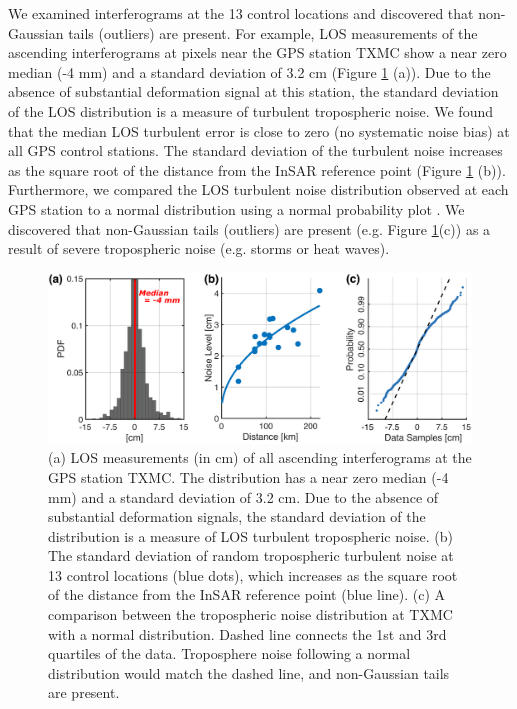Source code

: We examined interferograms at the 13 control locations and discovered that non-Gaussian tails (outliers) are present. For example, LOS measurements of the ascending interferograms at pixels near the GPS station TXMC show a near zero median (-4 mm) and a standard deviation of 3.2 cm (Figure \ref{fig:ch4-outliers} (a)). Due to the absence of substantial deformation signal at this station, the standard deviation of the LOS distribution is a measure of turbulent tropospheric noise.  We found that the median LOS turbulent error is close to zero (no systematic noise bias) at all GPS control stations. The standard deviation of the turbulent noise increases as the square root of the distance from the InSAR reference point (Figure \ref{fig:ch4-outliers} (b)). Furthermore, we compared the LOS turbulent noise distribution observed at each GPS station to a normal distribution using a normal probability plot \citep{Filliben1975ProbabilityPlotCorrelation}. We discovered that non-Gaussian tails (outliers) are present (e.g. Figure \ref{fig:ch4-outliers}(c)) as a result of severe tropospheric noise (e.g. storms or heat waves). 



\begin{figure}
	\centering
	\includegraphics[width=0.99\linewidth]{figures/chapter4-grl/outlier-top-only.pdf}
	\caption[Noise measurement and tropospheric outliers]{
		(a) LOS measurements (in cm) of all ascending interferograms at the GPS station TXMC. The distribution has a near zero median (-4 mm) and a standard deviation of 3.2 cm. Due to the absence of substantial deformation signals, the standard deviation of the distribution is a measure of LOS turbulent tropospheric noise. (b) The standard deviation of random tropospheric turbulent noise at 13 control locations (blue dots), which increases as the square root of the distance from the InSAR reference point (blue line). (c) A comparison between the tropospheric noise distribution at TXMC with a normal distribution. Dashed line connects the 1st and 3rd quartiles of the data. Troposphere noise following a normal distribution would match the dashed line, and non-Gaussian tails are present. 
	}
	\label{fig:ch4-outliers}
\end{figure}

_INSTRUCTIONS FOR THE TASK_
Output every entry word for word, but omit the pictures.

_EXPECTED ANSWER_
Source code

: We examined interferograms at the 13 control locations and discovered that non-Gaussian tails (outliers) are present. For example, LOS measurements of the ascending interferograms at pixels near the GPS station TXMC show a near zero median (-4 mm) and a standard deviation of 3.2 cm (Figure \ref{fig:ch4-outliers} (a)). Due to the absence of substantial deformation signal at this station, the standard deviation of the LOS distribution is a measure of turbulent tropospheric noise.  We found that the median LOS turbulent error is close to zero (no systematic noise bias) at all GPS control stations. The standard deviation of the turbulent noise increases as the square root of the distance from the InSAR reference point (Figure \ref{fig:ch4-outliers} (b)). Furthermore, we compared the LOS turbulent noise distribution observed at each GPS station to a normal distribution using a normal probability plot \citep{Filliben1975ProbabilityPlotCorrelation}. We discovered that non-Gaussian tails (outliers) are present (e.g. Figure \ref{fig:ch4-outliers}(c)) as a result of severe tropospheric noise (e.g. storms or heat waves). 



\begin{figure}
	\centering
	\includegraphics[width=0.99\linewidth]{figures/chapter4-grl/outlier-top-only.pdf}
	\caption[Noise measurement and tropospheric outliers]{
		(a) LOS measurements (in cm) of all ascending interferograms at the GPS station TXMC. The distribution has a near zero median (-4 mm) and a standard deviation of 3.2 cm. Due to the absence of substantial deformation signals, the standard deviation of the distribution is a measure of LOS turbulent tropospheric noise. (b) The standard deviation of random tropospheric turbulent noise at 13 control locations (blue dots), which increases as the square root of the distance from the InSAR reference point (blue line). (c) A comparison between the tropospheric noise distribution at TXMC with a normal distribution. Dashed line connects the 1st and 3rd quartiles of the data. Troposphere noise following a normal distribution would match the dashed line, and non-Gaussian tails are present. 
	}
	\label{fig:ch4-outliers}
\end{figure}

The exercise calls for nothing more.